2011/3/16 Davenport, Julie <JDavenport@ctcd.edu>:
> Yes, the column course_begin_date is a timestamp, so that would not work in this instance, but I will keep that in
mindfor future use elsewhere. I agree, there are ways to rewrite this query, just wondering which is best to take
advantageof 8.4.
> Thanks much.
>
>
ok, sorry, do column_course_begin::date = ...
:)
Pavel
>
>
> -----Original Message-----
> From: Tomas Vondra [mailto:tv@fuzzy.cz]

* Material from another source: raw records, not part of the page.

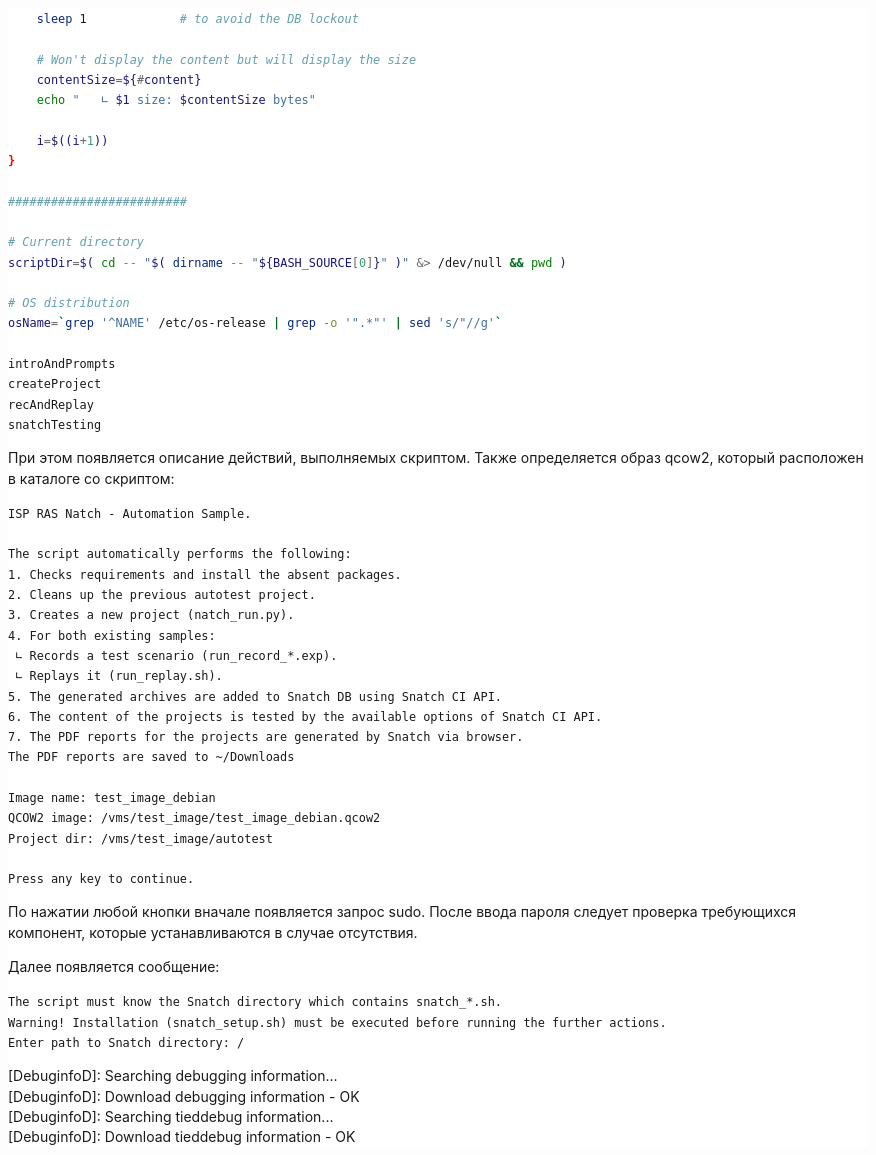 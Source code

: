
 ```bash
	sleep 1				# to avoid the DB lockout

	# Won't display the content but will display the size
	contentSize=${#content}
	echo "   ∟ $1 size: $contentSize bytes"

	i=$((i+1))
}

#########################

# Current directory
scriptDir=$( cd -- "$( dirname -- "${BASH_SOURCE[0]}" )" &> /dev/null && pwd )

# OS distribution
osName=`grep '^NAME' /etc/os-release | grep -o '".*"' | sed 's/"//g'`

introAndPrompts
createProject
recAndReplay
snatchTesting
```

При этом появляется описание действий, выполняемых скриптом. Также определяется образ qcow2, который расположен в каталоге со скриптом:
```
ISP RAS Natch - Automation Sample.

The script automatically performs the following:
1. Checks requirements and install the absent packages.
2. Cleans up the previous autotest project.
3. Creates a new project (natch_run.py).
4. For both existing samples:
 ∟ Records a test scenario (run_record_*.exp).
 ∟ Replays it (run_replay.sh).
5. The generated archives are added to Snatch DB using Snatch CI API.
6. The content of the projects is tested by the available options of Snatch CI API.
7. The PDF reports for the projects are generated by Snatch via browser.
The PDF reports are saved to ~/Downloads

Image name: test_image_debian
QCOW2 image: /vms/test_image/test_image_debian.qcow2
Project dir: /vms/test_image/autotest

Press any key to continue.
```

По нажатии любой кнопки вначале появляется запрос sudo. После ввода пароля следует проверка требующихся компонент, которые устанавливаются в случае отсутствия.

Далее появляется сообщение:
```
The script must know the Snatch directory which contains snatch_*.sh.
Warning! Installation (snatch_setup.sh) must be executed before running the further actions.
Enter path to Snatch directory: /
```


[DebuginfoD]: Searching debugging information...                                                              
[DebuginfoD]: Download debugging information - OK                                                             
[DebuginfoD]: Searching tieddebug information...                                                              
[DebuginfoD]: Download tieddebug information - OK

> Sent: Wednesday, March 16, 2011 4:40 PM
> To: Pavel Stehule
> Cc: pgsql-general@postgresql.org; Davenport, Julie
> Subject: Re: [GENERAL] query taking much longer since Postgres 8.4 upgrade
>
> Dne 16.3.2011 22:31, Pavel Stehule napsal(a):
>> 2011/3/16 Tomas Vondra <tv@fuzzy.cz>:
>>> Dne 16.3.2011 21:38, Davenport, Julie napsal(a):
>>>> OK, I did the explain analyze on both sides (using a file for output instead) and used the tool you suggested.
>>>>
>>>> 8.0 - http://explain.depesz.com/s/Wam
>>>> 8.4 - http://explain.depesz.com/s/asJ
>>>
>>> Great, that's exactly what I asked for. I'll repost that to the mailing
>>> list so that the others can check it too.
>>>
>>>> When I run the queries I get 59,881 rows on the 8.0 side and 59,880 on the 8.4 side, which is what I expect
because8.4 side was updated a couple hours later and some minor changes make sense.
>>>
>>> Hm, obviously both versions got the row estimates wrong, but the 8.4
>>> difference (200x) is much bigger that the 8.0 (10x). This might be one
>>> of the reasons why a different plan is chosen.
>>
>> the expression
>>
>> to_char(course_begin_date, 'YYYYMMDD'::text) = '20101025'::text
>>
>> should be a problem
>>
>> much better is test on equality in date domain like:
>>
>> course_begin_date = to_date('20101025', 'YYYYMMDD')
>>
>> this is faster and probably better estimated
>
> Which is not going to work if the course_begin_date column is a
> timestamp, because of the time part.
>
> But yes, there are several ways to improve this query, yet it does not
> explain why the 8.4 is so much slower.